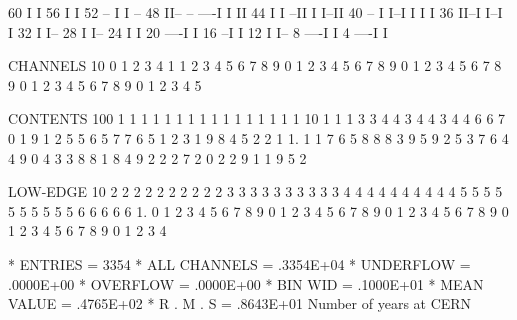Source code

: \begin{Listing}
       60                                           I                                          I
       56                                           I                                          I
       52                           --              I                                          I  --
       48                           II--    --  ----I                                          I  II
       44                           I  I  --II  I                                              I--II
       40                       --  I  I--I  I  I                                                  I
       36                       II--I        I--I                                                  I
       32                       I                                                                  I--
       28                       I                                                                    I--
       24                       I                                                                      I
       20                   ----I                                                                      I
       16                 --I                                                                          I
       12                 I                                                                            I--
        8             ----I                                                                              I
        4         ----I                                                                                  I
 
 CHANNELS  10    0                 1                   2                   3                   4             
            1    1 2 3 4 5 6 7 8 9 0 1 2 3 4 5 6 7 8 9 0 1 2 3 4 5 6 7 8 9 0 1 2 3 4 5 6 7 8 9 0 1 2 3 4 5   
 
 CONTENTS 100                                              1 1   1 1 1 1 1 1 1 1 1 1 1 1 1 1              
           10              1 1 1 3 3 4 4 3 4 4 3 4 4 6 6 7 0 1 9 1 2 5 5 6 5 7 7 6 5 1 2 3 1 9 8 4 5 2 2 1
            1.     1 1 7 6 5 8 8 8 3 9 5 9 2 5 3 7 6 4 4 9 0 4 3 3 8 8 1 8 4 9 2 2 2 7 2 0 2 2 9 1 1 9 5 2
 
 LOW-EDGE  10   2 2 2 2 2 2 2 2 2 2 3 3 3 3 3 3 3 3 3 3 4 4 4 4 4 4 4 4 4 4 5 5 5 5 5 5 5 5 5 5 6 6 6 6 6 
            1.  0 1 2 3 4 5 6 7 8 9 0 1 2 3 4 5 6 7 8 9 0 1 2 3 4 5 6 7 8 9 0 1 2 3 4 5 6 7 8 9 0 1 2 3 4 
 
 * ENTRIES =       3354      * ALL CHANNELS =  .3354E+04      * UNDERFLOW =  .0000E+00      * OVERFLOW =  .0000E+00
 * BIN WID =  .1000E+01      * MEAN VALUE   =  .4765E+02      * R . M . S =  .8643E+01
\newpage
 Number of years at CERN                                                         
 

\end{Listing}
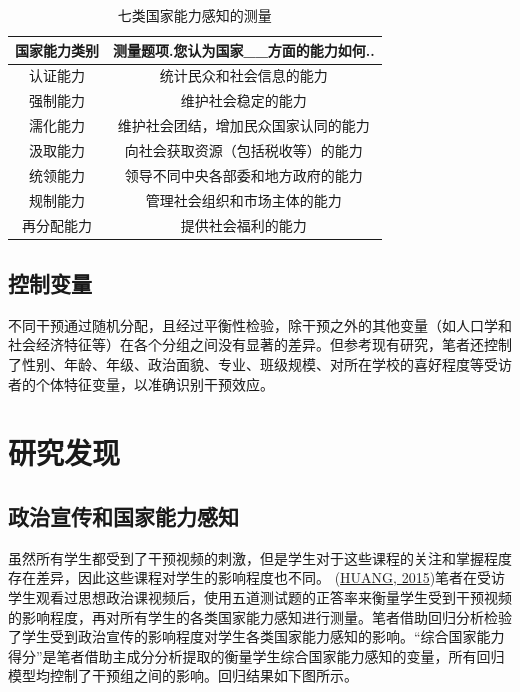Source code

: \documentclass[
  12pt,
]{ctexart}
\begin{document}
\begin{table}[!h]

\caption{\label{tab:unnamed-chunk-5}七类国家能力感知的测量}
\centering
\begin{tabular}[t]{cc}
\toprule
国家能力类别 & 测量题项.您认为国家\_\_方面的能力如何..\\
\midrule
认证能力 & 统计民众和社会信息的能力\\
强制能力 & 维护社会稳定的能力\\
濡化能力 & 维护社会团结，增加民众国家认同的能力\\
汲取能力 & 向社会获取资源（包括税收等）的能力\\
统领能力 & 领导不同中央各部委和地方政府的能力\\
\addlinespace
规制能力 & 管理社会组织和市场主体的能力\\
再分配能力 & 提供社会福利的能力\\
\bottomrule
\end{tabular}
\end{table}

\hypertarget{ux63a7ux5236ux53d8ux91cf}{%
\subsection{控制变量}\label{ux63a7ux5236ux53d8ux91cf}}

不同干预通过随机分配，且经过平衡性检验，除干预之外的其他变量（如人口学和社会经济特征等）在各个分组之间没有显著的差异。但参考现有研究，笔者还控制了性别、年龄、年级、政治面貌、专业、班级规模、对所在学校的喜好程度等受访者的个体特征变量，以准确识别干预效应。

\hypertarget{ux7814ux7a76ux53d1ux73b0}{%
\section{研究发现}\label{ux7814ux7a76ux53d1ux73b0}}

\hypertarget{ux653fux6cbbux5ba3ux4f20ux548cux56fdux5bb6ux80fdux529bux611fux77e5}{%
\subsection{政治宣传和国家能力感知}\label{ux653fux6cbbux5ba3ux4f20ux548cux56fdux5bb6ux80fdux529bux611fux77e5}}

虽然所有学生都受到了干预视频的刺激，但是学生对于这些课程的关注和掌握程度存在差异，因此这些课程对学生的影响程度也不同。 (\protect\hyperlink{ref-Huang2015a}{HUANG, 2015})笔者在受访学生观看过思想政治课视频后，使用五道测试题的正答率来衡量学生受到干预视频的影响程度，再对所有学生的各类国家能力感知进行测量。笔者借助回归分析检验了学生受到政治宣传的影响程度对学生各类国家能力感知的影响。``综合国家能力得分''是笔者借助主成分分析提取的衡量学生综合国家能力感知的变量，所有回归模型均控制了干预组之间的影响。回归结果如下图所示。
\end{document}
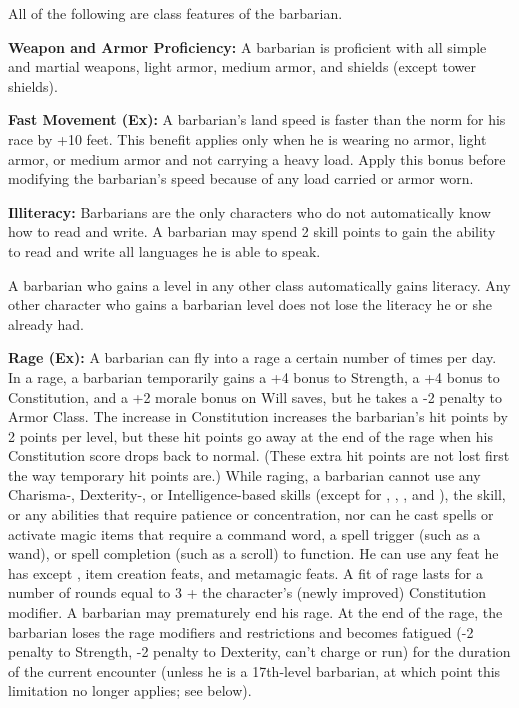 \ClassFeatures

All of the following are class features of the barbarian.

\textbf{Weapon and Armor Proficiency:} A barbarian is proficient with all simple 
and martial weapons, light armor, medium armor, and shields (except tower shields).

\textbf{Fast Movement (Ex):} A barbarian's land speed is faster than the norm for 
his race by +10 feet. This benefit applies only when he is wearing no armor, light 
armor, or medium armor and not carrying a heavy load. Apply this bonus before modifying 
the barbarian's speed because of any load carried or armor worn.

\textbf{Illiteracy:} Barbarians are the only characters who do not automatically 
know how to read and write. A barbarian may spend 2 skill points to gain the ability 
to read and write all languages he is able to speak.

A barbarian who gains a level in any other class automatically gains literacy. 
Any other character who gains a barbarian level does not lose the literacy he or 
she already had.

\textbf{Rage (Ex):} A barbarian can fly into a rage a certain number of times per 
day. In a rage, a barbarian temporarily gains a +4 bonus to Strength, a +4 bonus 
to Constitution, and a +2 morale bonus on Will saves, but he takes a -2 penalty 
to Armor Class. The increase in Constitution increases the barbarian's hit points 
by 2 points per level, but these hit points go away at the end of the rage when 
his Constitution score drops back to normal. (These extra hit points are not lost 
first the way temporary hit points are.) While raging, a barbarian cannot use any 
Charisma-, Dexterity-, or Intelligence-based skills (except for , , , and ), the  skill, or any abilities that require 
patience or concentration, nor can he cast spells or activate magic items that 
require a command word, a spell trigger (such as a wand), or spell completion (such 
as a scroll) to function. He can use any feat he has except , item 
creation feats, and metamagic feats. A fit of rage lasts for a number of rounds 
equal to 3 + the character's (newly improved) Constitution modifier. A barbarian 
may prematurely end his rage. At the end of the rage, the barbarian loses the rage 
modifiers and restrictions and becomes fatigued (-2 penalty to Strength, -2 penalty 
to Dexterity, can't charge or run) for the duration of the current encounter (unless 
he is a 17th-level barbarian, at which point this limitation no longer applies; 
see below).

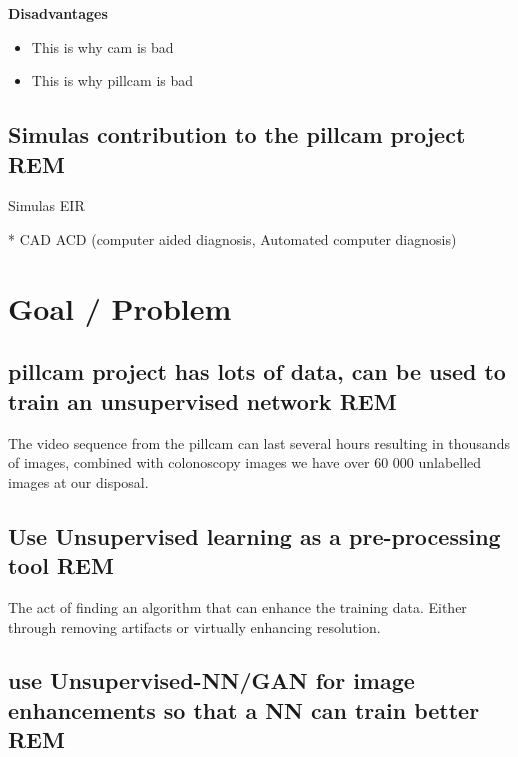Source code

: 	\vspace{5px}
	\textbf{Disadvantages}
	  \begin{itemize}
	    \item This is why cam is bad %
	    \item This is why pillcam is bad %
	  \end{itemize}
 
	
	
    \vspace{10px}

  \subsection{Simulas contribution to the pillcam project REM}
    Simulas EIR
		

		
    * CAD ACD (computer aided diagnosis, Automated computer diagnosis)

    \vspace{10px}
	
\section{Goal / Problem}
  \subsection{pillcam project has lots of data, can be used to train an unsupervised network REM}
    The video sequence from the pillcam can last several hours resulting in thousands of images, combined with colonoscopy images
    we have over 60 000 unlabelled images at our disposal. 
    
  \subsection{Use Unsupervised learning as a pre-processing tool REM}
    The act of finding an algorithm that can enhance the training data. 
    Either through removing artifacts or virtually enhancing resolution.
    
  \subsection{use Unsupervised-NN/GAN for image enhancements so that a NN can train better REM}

———

If a record holds a picture, drop the picture and return the rest of it exactly.

▶ **Output for this task**
Source code

: \begin{Listing}
       60                                           I                                          I
       56                                           I                                          I
       52                           --              I                                          I  --
       48                           II--    --  ----I                                          I  II
       44                           I  I  --II  I                                              I--II
       40                       --  I  I--I  I  I                                                  I
       36                       II--I        I--I                                                  I
       32                       I                                                                  I--
       28                       I                                                                    I--
       24                       I                                                                      I
       20                   ----I                                                                      I
       16                 --I                                                                          I
       12                 I                                                                            I--
        8             ----I                                                                              I
        4         ----I                                                                                  I
 
 CHANNELS  10    0                 1                   2                   3                   4             
            1    1 2 3 4 5 6 7 8 9 0 1 2 3 4 5 6 7 8 9 0 1 2 3 4 5 6 7 8 9 0 1 2 3 4 5 6 7 8 9 0 1 2 3 4 5   
 
 CONTENTS 100                                              1 1   1 1 1 1 1 1 1 1 1 1 1 1 1 1              
           10              1 1 1 3 3 4 4 3 4 4 3 4 4 6 6 7 0 1 9 1 2 5 5 6 5 7 7 6 5 1 2 3 1 9 8 4 5 2 2 1
            1.     1 1 7 6 5 8 8 8 3 9 5 9 2 5 3 7 6 4 4 9 0 4 3 3 8 8 1 8 4 9 2 2 2 7 2 0 2 2 9 1 1 9 5 2
 
 LOW-EDGE  10   2 2 2 2 2 2 2 2 2 2 3 3 3 3 3 3 3 3 3 3 4 4 4 4 4 4 4 4 4 4 5 5 5 5 5 5 5 5 5 5 6 6 6 6 6 
            1.  0 1 2 3 4 5 6 7 8 9 0 1 2 3 4 5 6 7 8 9 0 1 2 3 4 5 6 7 8 9 0 1 2 3 4 5 6 7 8 9 0 1 2 3 4 
 
 * ENTRIES =       3354      * ALL CHANNELS =  .3354E+04      * UNDERFLOW =  .0000E+00      * OVERFLOW =  .0000E+00
 * BIN WID =  .1000E+01      * MEAN VALUE   =  .4765E+02      * R . M . S =  .8643E+01
\newpage
 Number of years at CERN                                                         
 

\end{Listing}
Source code

: \documentclass[
  12pt,
]{ctexart}
\begin{document}
\begin{table}[!h]

\caption{\label{tab:unnamed-chunk-5}七类国家能力感知的测量}
\centering
\begin{tabular}[t]{cc}
\toprule
国家能力类别 & 测量题项.您认为国家\_\_方面的能力如何..\\
\midrule
认证能力 & 统计民众和社会信息的能力\\
强制能力 & 维护社会稳定的能力\\
濡化能力 & 维护社会团结，增加民众国家认同的能力\\
汲取能力 & 向社会获取资源（包括税收等）的能力\\
统领能力 & 领导不同中央各部委和地方政府的能力\\
\addlinespace
规制能力 & 管理社会组织和市场主体的能力\\
再分配能力 & 提供社会福利的能力\\
\bottomrule
\end{tabular}
\end{table}

\hypertarget{ux63a7ux5236ux53d8ux91cf}{%
\subsection{控制变量}\label{ux63a7ux5236ux53d8ux91cf}}

不同干预通过随机分配，且经过平衡性检验，除干预之外的其他变量（如人口学和社会经济特征等）在各个分组之间没有显著的差异。但参考现有研究，笔者还控制了性别、年龄、年级、政治面貌、专业、班级规模、对所在学校的喜好程度等受访者的个体特征变量，以准确识别干预效应。

\hypertarget{ux7814ux7a76ux53d1ux73b0}{%
\section{研究发现}\label{ux7814ux7a76ux53d1ux73b0}}

\hypertarget{ux653fux6cbbux5ba3ux4f20ux548cux56fdux5bb6ux80fdux529bux611fux77e5}{%
\subsection{政治宣传和国家能力感知}\label{ux653fux6cbbux5ba3ux4f20ux548cux56fdux5bb6ux80fdux529bux611fux77e5}}

虽然所有学生都受到了干预视频的刺激，但是学生对于这些课程的关注和掌握程度存在差异，因此这些课程对学生的影响程度也不同。 (\protect\hyperlink{ref-Huang2015a}{HUANG, 2015})笔者在受访学生观看过思想政治课视频后，使用五道测试题的正答率来衡量学生受到干预视频的影响程度，再对所有学生的各类国家能力感知进行测量。笔者借助回归分析检验了学生受到政治宣传的影响程度对学生各类国家能力感知的影响。``综合国家能力得分''是笔者借助主成分分析提取的衡量学生综合国家能力感知的变量，所有回归模型均控制了干预组之间的影响。回归结果如下图所示。
\end{document}
 \ClassFeatures

All of the following are class features of the barbarian.

\textbf{Weapon and Armor Proficiency:} A barbarian is proficient with all simple 
and martial weapons, light armor, medium armor, and shields (except tower shields).

\textbf{Fast Movement (Ex):} A barbarian's land speed is faster than the norm for 
his race by +10 feet. This benefit applies only when he is wearing no armor, light 
armor, or medium armor and not carrying a heavy load. Apply this bonus before modifying 
the barbarian's speed because of any load carried or armor worn.

\textbf{Illiteracy:} Barbarians are the only characters who do not automatically 
know how to read and write. A barbarian may spend 2 skill points to gain the ability 
to read and write all languages he is able to speak.

A barbarian who gains a level in any other class automatically gains literacy. 
Any other character who gains a barbarian level does not lose the literacy he or 
she already had.

\textbf{Rage (Ex):} A barbarian can fly into a rage a certain number of times per 
day. In a rage, a barbarian temporarily gains a +4 bonus to Strength, a +4 bonus 
to Constitution, and a +2 morale bonus on Will saves, but he takes a -2 penalty 
to Armor Class. The increase in Constitution increases the barbarian's hit points 
by 2 points per level, but these hit points go away at the end of the rage when 
his Constitution score drops back to normal. (These extra hit points are not lost 
first the way temporary hit points are.) While raging, a barbarian cannot use any 
Charisma-, Dexterity-, or Intelligence-based skills (except for , , , and ), the  skill, or any abilities that require 
patience or concentration, nor can he cast spells or activate magic items that 
require a command word, a spell trigger (such as a wand), or spell completion (such 
as a scroll) to function. He can use any feat he has except , item 
creation feats, and metamagic feats. A fit of rage lasts for a number of rounds 
equal to 3 + the character's (newly improved) Constitution modifier. A barbarian 
may prematurely end his rage. At the end of the rage, the barbarian loses the rage 
modifiers and restrictions and becomes fatigued (-2 penalty to Strength, -2 penalty 
to Dexterity, can't charge or run) for the duration of the current encounter (unless 
he is a 17th-level barbarian, at which point this limitation no longer applies; 
see below).

Source code

: 	\vspace{5px}
	\textbf{Disadvantages}
	  \begin{itemize}
	    \item This is why cam is bad %
	    \item This is why pillcam is bad %
	  \end{itemize}
 
	
	
    \vspace{10px}

  \subsection{Simulas contribution to the pillcam project REM}
    Simulas EIR
		

		
    * CAD ACD (computer aided diagnosis, Automated computer diagnosis)

    \vspace{10px}
	
\section{Goal / Problem}
  \subsection{pillcam project has lots of data, can be used to train an unsupervised network REM}
    The video sequence from the pillcam can last several hours resulting in thousands of images, combined with colonoscopy images
    we have over 60 000 unlabelled images at our disposal. 
    
  \subsection{Use Unsupervised learning as a pre-processing tool REM}
    The act of finding an algorithm that can enhance the training data. 
    Either through removing artifacts or virtually enhancing resolution.
    
  \subsection{use Unsupervised-NN/GAN for image enhancements so that a NN can train better REM}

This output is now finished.